S&P, a unit of McGraw Hill Financial Inc., has said statements about the integrity of its ratings are “puffery” that cannot be a basis for the fraud lawsuit, filed on Feb. 4 by the U.S. Department of Justice.
Catherine Mathis, an S&P spokeswoman, said on Wednesday the lawsuit lacks merit.
“We firmly believe S&P’s ratings were and are independent and expect to show just that in court,” she said.
The lawsuit accused the largest U.S. credit rating agency of inflating ratings to win more fees from the issuers and bankers that pay for them.
It also said S&P failed to downgrade ratings for collateralized debt obligations despite knowing they were backed by deteriorating residential mortgage-backed securities.
According to the complaint, S&P rated more than $2.8 trillion of RMBS and nearly $1.2 trillion of CDOs from September 2004 to October 2007.
No Predictive Value?
Carter had tentatively decided on July 8 to let the lawsuit go forward, but held a hearing that day to consider dismissal.

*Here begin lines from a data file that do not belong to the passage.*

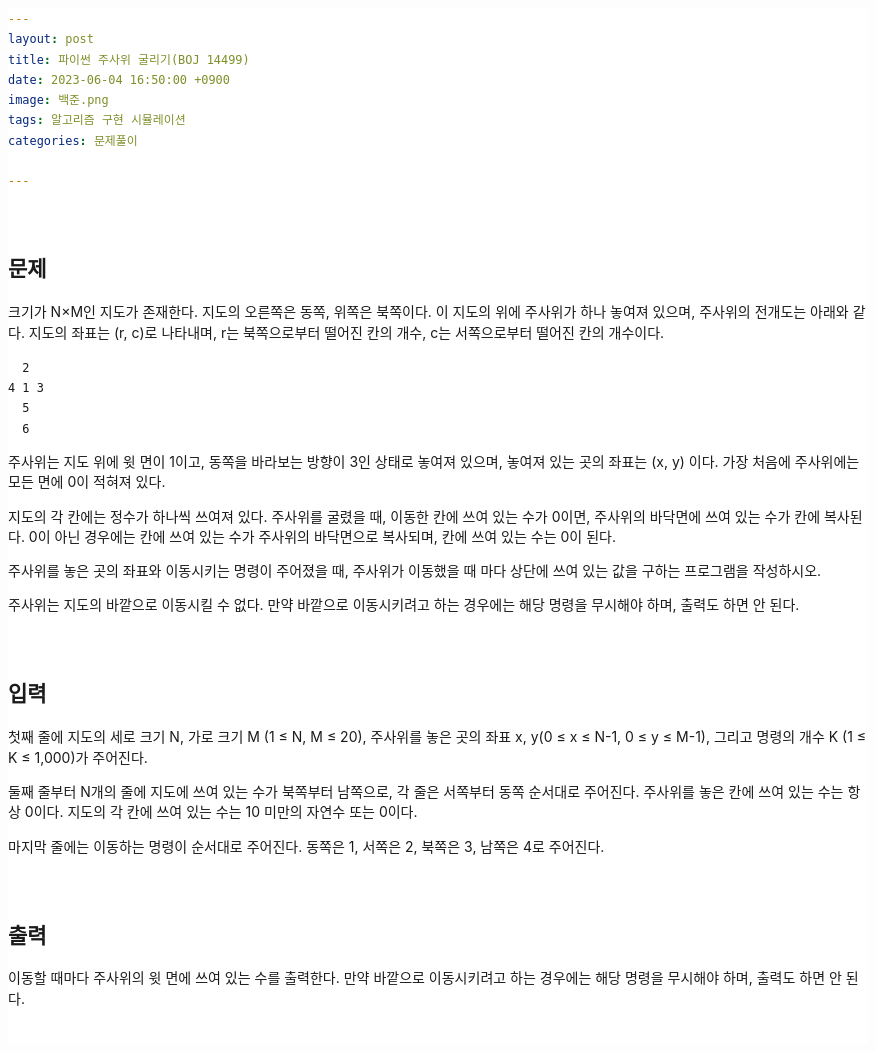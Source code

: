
 ```yaml
---
layout: post
title: 파이썬 주사위 굴리기(BOJ 14499)
date: 2023-06-04 16:50:00 +0900
image: 백준.png
tags: 알고리즘 구현 시뮬레이션 
categories: 문제풀이

---
```


<br>

## 문제

크기가 N×M인 지도가 존재한다. 지도의 오른쪽은 동쪽, 위쪽은 북쪽이다. 이 지도의 위에 주사위가 하나 놓여져 있으며, 주사위의 전개도는 아래와 같다. 지도의 좌표는 (r, c)로 나타내며, r는 북쪽으로부터 떨어진 칸의 개수, c는 서쪽으로부터 떨어진 칸의 개수이다. 

```
  2
4 1 3
  5
  6
```

주사위는 지도 위에 윗 면이 1이고, 동쪽을 바라보는 방향이 3인 상태로 놓여져 있으며, 놓여져 있는 곳의 좌표는 (x, y) 이다. 가장 처음에 주사위에는 모든 면에 0이 적혀져 있다.

지도의 각 칸에는 정수가 하나씩 쓰여져 있다. 주사위를 굴렸을 때, 이동한 칸에 쓰여 있는 수가 0이면, 주사위의 바닥면에 쓰여 있는 수가 칸에 복사된다. 0이 아닌 경우에는 칸에 쓰여 있는 수가 주사위의 바닥면으로 복사되며, 칸에 쓰여 있는 수는 0이 된다.

주사위를 놓은 곳의 좌표와 이동시키는 명령이 주어졌을 때, 주사위가 이동했을 때 마다 상단에 쓰여 있는 값을 구하는 프로그램을 작성하시오.

주사위는 지도의 바깥으로 이동시킬 수 없다. 만약 바깥으로 이동시키려고 하는 경우에는 해당 명령을 무시해야 하며, 출력도 하면 안 된다.

<br>

## 입력

첫째 줄에 지도의 세로 크기 N, 가로 크기 M (1 ≤ N, M ≤ 20), 주사위를 놓은 곳의 좌표 x, y(0 ≤ x ≤ N-1, 0 ≤ y ≤ M-1), 그리고 명령의 개수 K (1 ≤ K ≤ 1,000)가 주어진다.

둘째 줄부터 N개의 줄에 지도에 쓰여 있는 수가 북쪽부터 남쪽으로, 각 줄은 서쪽부터 동쪽 순서대로 주어진다. 주사위를 놓은 칸에 쓰여 있는 수는 항상 0이다. 지도의 각 칸에 쓰여 있는 수는 10 미만의 자연수 또는 0이다.

마지막 줄에는 이동하는 명령이 순서대로 주어진다. 동쪽은 1, 서쪽은 2, 북쪽은 3, 남쪽은 4로 주어진다.

<br>

## 출력

이동할 때마다 주사위의 윗 면에 쓰여 있는 수를 출력한다. 만약 바깥으로 이동시키려고 하는 경우에는 해당 명령을 무시해야 하며, 출력도 하면 안 된다.

<br>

He said S&P asserted repeatedly at that hearing that no reasonable investor would have relied on its claims of independence and objectivity.
“S&P argued that, since the issuer banks had access to the same information and models that S&P analysts did, they could not have been fooled by faulty credit ratings,” Carter wrote.
“This begs the question: If no investor believed in S&P’s objectivity, and every bank had access to the same information and models as S&P, is S&P asserting that, as a matter of law, the company’s credit ratings service added absolutely zero material value as a predictor of creditworthiness?”
Fourteen U.S. states and the District of Columbia are suing S&P over similar claims in the U.S. District Court in Manhattan.
In that case, U.S. District Judge Jesse Furman scheduled an Oct. 4 hearing on Tuesday to consider both S&P’s effort to dismiss that litigation and the effort by states to move their lawsuits back to various state courts from federal court.
Consolidating the state cases may help S&P avoid multiple judgments or conflicting rulings, and reduce its legal bills.
The Justice Department had sued under the Financial Institutions Reform, Recovery and Enforcement Act, a 1989 law passed after the savings and loan crisis.
That law allows the government to seek penalties for losses affecting federally insured financial institutions.
S&P’s main rivals are Moody’s Corp’s, Moody’s Investors Service and Fimalac SA’s Fitch Ratings. The federal government has not brought a lawsuit similar to the S&P case against either.
The cases are: U.S. v. McGraw-Hill Cos et al, U.S. District Court, Central District of California, No. 13-00779; and In re: Standard & Poor’s Rating Agency Litigation, U.S. District Court, Southern District of New York, No. 13-md-02446.